[RECORD EXTRACTS]

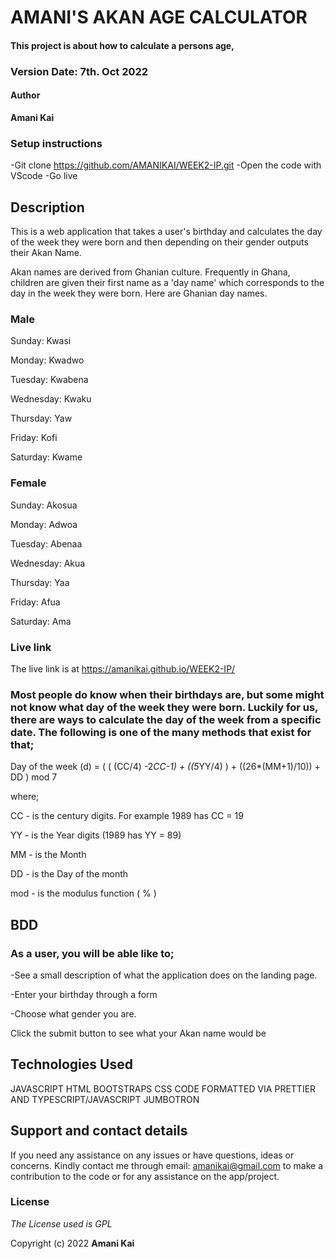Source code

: # AMANI'S AKAN AGE CALCULATOR

#### This project is about how to calculate a persons age, 

### Version Date: 7th. Oct 2022

#### Author

**Amani Kai**

### Setup instructions

-Git clone https://github.com/AMANIKAI/WEEK2-IP.git
-Open the code with VScode
-Go live

## Description

This is a web application that takes a user's birthday and calculates the day of the week they were born and then depending on their gender outputs their Akan Name. 

Akan names are derived from Ghanian culture. Frequently in Ghana, children are given their first name as a 'day name' which corresponds to the day in the week they were born. Here are Ghanian day names.

### Male

Sunday: Kwasi

Monday: Kwadwo

Tuesday: Kwabena

Wednesday: Kwaku

Thursday:  Yaw

Friday: Kofi

Saturday: Kwame

### Female

Sunday: Akosua

Monday: Adwoa

Tuesday: Abenaa

Wednesday: Akua

Thursday:  Yaa

Friday: Afua

Saturday: Ama

### Live link

The live link is at https://amanikai.github.io/WEEK2-IP/

### Most people do know when their birthdays are, but some might not know what day of the week they were born. Luckily for us, there are ways to calculate the day of the week from a specific date. The following is one of the many methods that exist for that;

Day of the week (d) = ( ( (CC/4) -2*CC-1) + ((5*YY/4) ) + ((26*(MM+1)/10)) + DD ) mod 7

 where;

 CC - is the century digits. For example 1989 has CC = 19

 YY - is the Year digits (1989 has YY = 89)

 MM -  is the Month

 DD - is the Day of the month 

 mod - is the modulus function ( % )

## BDD

### As a user, you will be able like to;

-See a  small description of what the application does on the landing page.

-Enter your birthday through a form 

-Choose what gender you are.

Click the submit button to see what your Akan name would be

## Technologies Used

JAVASCRIPT
HTML
BOOTSTRAPS
CSS
CODE FORMATTED VIA PRETTIER AND TYPESCRIPT/JAVASCRIPT
JUMBOTRON

## Support and contact details

If you need any assistance on any issues or have questions, ideas or concerns. Kindly contact me through email: amanikai@gmail.com to make a contribution to the code or for any assistance on the app/project.

### License

_The License used is GPL_

Copyright (c) 2022 **Amani Kai**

[/RECORD EXTRACTS]

TASK TO CARRY OUT | Each of the entries above must be copied exactly, but the pictures stay out.

OUTPUT OF THE EXERCISE |
Source code

: # AMANI'S AKAN AGE CALCULATOR

#### This project is about how to calculate a persons age, 

### Version Date: 7th. Oct 2022

#### Author

**Amani Kai**

### Setup instructions

-Git clone https://github.com/AMANIKAI/WEEK2-IP.git
-Open the code with VScode
-Go live

## Description

This is a web application that takes a user's birthday and calculates the day of the week they were born and then depending on their gender outputs their Akan Name. 

Akan names are derived from Ghanian culture. Frequently in Ghana, children are given their first name as a 'day name' which corresponds to the day in the week they were born. Here are Ghanian day names.

### Male

Sunday: Kwasi

Monday: Kwadwo

Tuesday: Kwabena

Wednesday: Kwaku

Thursday:  Yaw

Friday: Kofi

Saturday: Kwame

### Female

Sunday: Akosua

Monday: Adwoa

Tuesday: Abenaa

Wednesday: Akua

Thursday:  Yaa

Friday: Afua

Saturday: Ama

### Live link

The live link is at https://amanikai.github.io/WEEK2-IP/

### Most people do know when their birthdays are, but some might not know what day of the week they were born. Luckily for us, there are ways to calculate the day of the week from a specific date. The following is one of the many methods that exist for that;

Day of the week (d) = ( ( (CC/4) -2*CC-1) + ((5*YY/4) ) + ((26*(MM+1)/10)) + DD ) mod 7

 where;

 CC - is the century digits. For example 1989 has CC = 19

 YY - is the Year digits (1989 has YY = 89)

 MM -  is the Month

 DD - is the Day of the month 

 mod - is the modulus function ( % )

## BDD

### As a user, you will be able like to;

-See a  small description of what the application does on the landing page.

-Enter your birthday through a form 

-Choose what gender you are.

Click the submit button to see what your Akan name would be

## Technologies Used

JAVASCRIPT
HTML
BOOTSTRAPS
CSS
CODE FORMATTED VIA PRETTIER AND TYPESCRIPT/JAVASCRIPT
JUMBOTRON

## Support and contact details

If you need any assistance on any issues or have questions, ideas or concerns. Kindly contact me through email: amanikai@gmail.com to make a contribution to the code or for any assistance on the app/project.

### License

_The License used is GPL_

Copyright (c) 2022 **Amani Kai**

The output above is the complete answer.